REQUIRED ACTION
Make an exact transcript of the lines in the data below, starting with the one containing "- Décret n°2007-585" and going on through the one containing "## Android Documentation Projects", with both included and the pictures left out.

DATA FOR REVIEW

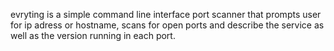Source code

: 
evryting is a simple command line interface port scanner that prompts user for ip adress or hostname, scans for open ports and describe the service as well as the version running in each port.

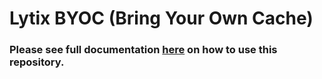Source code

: # Lytix BYOC (Bring Your Own Cache)

### Please see full documentation [here](https://docs.lytix.co/Caching/caching-setup) on how to use this repository.
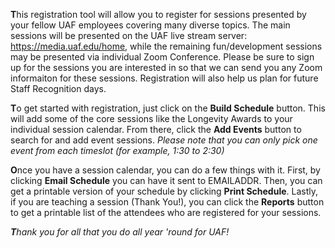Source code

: **T**his registration tool will allow you to register for sessions presented by your fellow UAF employees covering many diverse topics.  The main sessions will be presented on the UAF live stream server: https://media.uaf.edu/home, while the remaining fun/development sessions may be presented via individual Zoom Conference. Please be sure to sign up for the sessions you are interested in so that we can send you any Zoom informaiton for these sessions.  Registration will also help us plan for future Staff Recognition days.


**T**o get started with registration, just click on the **Build Schedule** button. This will add some of the core sessions like the Longevity Awards to your individual session calendar.  From there, click the **Add Events** button to search for and add event sessions. _Please note that you can only pick one event from each timeslot (for example, 1:30 to 2:30)_


**O**nce you have a session calendar, you can do a few things with it.  First, by clicking **Email Schedule** you can have it sent to EMAILADDR.  Then, you can get a printable version of your schedule by clicking **Print Schedule**.  Lastly, if you are teaching a session (Thank You!), you can click the **Reports** button to get a printable list of the attendees who are registered for your sessions.


_**T**hank you for all that you do all year 'round for UAF!_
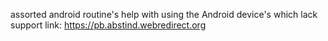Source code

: assorted android routine's
help with using the Android device's which lack support
 link: https://pb.abstind.webredirect.org
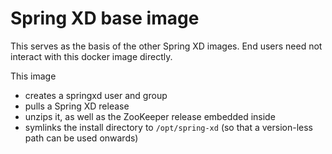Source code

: # Spring XD base image
This serves as the basis of the other Spring XD images. End users need not interact with
this docker image directly.

This image 
 * creates a springxd user and group
 * pulls a Spring XD release
 * unzips it, as well as the ZooKeeper release embedded inside
 * symlinks the install directory to `/opt/spring-xd` (so that a version-less path can be used onwards)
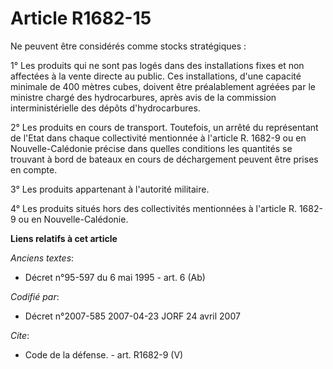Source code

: # Article R1682-15

Ne peuvent être considérés comme stocks stratégiques : 

1° Les produits qui ne sont pas logés dans des installations fixes et non affectées à la vente directe au public. Ces
installations, d'une capacité minimale de 400 mètres cubes, doivent être préalablement agréées par le ministre chargé des
hydrocarbures, après avis de la commission interministérielle des dépôts d'hydrocarbures. 

2° Les produits en cours de transport. Toutefois, un arrêté du représentant de l'Etat dans chaque collectivité mentionnée à
l'article R. 1682-9 ou en Nouvelle-Calédonie précise dans quelles conditions les quantités se trouvant à bord de bateaux en
cours de déchargement peuvent être prises en compte. 

3° Les produits appartenant à l'autorité militaire. 

4° Les produits situés hors des collectivités mentionnées à l'article R. 1682-9 ou en Nouvelle-Calédonie.

**Liens relatifs à cet article**

_Anciens textes_:

  - Décret n°95-597 du 6 mai 1995 - art. 6 (Ab)

_Codifié par_:

  - Décret n°2007-585 2007-04-23 JORF 24 avril 2007

_Cite_:

  - Code de la défense. - art. R1682-9 (V)
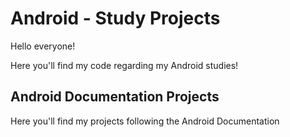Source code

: # Android - Study Projects

Hello everyone!

Here you'll find my code regarding my Android studies!

## Android Documentation Projects

Here you'll find my projects following the Android Documentation
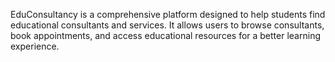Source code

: EduConsultancy is a comprehensive platform designed to help students find educational consultants and services. It allows users to browse consultants, book appointments, and access educational resources for a better learning experience.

WRITTEN SOLUTION
  - Décret n°2007-585 2007-04-23 JORF 24 avril 2007

_Cite_:

  - Code de la défense. - art. R1682-9 (V)
Source code

: # Android - Study Projects

Hello everyone!

Here you'll find my code regarding my Android studies!

## Android Documentation Projects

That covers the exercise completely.